[Source texts of formatted documents]

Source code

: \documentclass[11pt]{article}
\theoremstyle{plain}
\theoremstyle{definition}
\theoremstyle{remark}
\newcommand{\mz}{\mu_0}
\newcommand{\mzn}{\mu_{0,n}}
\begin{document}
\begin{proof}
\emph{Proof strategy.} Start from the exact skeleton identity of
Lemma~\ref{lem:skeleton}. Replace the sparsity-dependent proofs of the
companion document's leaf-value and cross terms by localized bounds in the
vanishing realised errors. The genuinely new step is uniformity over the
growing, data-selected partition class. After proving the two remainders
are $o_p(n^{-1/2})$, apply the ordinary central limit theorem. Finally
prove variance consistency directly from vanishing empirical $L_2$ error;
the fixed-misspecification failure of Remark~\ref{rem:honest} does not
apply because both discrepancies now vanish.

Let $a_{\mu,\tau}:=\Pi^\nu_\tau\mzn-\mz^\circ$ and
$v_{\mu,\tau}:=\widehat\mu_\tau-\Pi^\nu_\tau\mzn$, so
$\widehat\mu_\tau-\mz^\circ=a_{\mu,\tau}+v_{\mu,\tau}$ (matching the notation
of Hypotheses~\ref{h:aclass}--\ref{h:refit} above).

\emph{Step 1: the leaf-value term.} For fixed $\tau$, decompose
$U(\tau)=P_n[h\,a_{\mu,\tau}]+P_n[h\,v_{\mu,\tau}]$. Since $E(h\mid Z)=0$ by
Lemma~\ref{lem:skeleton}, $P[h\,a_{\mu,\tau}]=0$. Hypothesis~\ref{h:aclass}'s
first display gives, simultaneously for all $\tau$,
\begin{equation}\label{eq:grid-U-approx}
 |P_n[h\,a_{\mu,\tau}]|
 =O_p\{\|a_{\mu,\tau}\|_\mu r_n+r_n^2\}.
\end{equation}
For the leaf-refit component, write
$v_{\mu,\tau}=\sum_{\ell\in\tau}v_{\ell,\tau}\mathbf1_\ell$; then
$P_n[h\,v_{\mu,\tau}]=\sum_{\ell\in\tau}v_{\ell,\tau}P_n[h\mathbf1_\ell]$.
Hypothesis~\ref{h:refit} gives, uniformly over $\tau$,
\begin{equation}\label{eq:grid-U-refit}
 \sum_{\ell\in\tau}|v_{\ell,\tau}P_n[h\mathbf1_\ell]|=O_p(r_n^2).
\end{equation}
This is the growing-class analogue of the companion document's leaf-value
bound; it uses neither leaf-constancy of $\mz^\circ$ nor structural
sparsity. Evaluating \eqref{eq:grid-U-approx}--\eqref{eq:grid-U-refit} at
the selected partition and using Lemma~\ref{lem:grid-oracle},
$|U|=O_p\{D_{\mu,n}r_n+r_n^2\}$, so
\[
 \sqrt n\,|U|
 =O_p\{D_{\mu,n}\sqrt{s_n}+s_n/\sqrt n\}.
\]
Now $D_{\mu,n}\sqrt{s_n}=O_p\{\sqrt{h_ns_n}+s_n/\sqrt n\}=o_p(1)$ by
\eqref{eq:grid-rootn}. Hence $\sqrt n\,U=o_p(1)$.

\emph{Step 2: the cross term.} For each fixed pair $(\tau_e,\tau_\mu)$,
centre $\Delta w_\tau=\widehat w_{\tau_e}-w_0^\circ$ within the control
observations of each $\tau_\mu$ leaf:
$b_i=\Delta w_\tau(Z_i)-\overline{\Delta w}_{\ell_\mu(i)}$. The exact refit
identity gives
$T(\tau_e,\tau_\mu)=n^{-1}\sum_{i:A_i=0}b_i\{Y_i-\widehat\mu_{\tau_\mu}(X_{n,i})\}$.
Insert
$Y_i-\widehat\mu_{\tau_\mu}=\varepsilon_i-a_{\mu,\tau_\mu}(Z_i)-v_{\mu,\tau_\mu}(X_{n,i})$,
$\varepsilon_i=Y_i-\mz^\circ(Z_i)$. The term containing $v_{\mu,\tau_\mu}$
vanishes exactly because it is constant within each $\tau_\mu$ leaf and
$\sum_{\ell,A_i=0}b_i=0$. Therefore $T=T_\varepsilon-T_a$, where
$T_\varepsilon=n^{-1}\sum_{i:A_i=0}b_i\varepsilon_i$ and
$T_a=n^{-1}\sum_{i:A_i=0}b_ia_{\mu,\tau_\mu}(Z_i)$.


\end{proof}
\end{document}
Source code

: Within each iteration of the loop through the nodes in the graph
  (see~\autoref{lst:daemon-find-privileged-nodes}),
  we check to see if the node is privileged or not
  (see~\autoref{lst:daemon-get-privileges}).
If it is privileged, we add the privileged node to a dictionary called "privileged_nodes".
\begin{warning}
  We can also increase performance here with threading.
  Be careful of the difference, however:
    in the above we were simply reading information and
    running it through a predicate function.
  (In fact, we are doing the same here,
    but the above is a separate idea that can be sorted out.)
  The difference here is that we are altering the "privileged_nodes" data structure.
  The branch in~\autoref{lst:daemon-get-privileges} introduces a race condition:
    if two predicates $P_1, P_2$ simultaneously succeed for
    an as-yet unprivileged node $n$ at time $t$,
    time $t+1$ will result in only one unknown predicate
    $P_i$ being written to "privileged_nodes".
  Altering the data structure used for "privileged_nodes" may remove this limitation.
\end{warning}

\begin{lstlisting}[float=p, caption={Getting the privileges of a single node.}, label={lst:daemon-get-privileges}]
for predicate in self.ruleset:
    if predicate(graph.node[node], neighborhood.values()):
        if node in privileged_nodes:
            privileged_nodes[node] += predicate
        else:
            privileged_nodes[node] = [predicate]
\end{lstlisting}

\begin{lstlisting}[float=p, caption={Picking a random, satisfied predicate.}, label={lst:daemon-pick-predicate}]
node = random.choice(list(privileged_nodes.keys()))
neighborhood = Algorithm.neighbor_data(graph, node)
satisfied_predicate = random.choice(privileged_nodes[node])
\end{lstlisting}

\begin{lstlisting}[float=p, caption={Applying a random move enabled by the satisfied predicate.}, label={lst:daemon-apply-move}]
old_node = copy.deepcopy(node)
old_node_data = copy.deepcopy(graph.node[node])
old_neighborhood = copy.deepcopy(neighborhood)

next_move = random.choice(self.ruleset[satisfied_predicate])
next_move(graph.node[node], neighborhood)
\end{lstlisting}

TRY IT - All that is wanted is the stretch of lines above from the one containing "bound; it uses" through the one containing "Hence $\sqrt n\,U=o_p(1)$.", duplicated exactly.

RESPONSE TO THIS EXERCISE -
bound; it uses neither leaf-constancy of $\mz^\circ$ nor structural
sparsity. Evaluating \eqref{eq:grid-U-approx}--\eqref{eq:grid-U-refit} at
the selected partition and using Lemma~\ref{lem:grid-oracle},
$|U|=O_p\{D_{\mu,n}r_n+r_n^2\}$, so
\[
 \sqrt n\,|U|
 =O_p\{D_{\mu,n}\sqrt{s_n}+s_n/\sqrt n\}.
\]
Now $D_{\mu,n}\sqrt{s_n}=O_p\{\sqrt{h_ns_n}+s_n/\sqrt n\}=o_p(1)$ by
\eqref{eq:grid-rootn}. Hence $\sqrt n\,U=o_p(1)$.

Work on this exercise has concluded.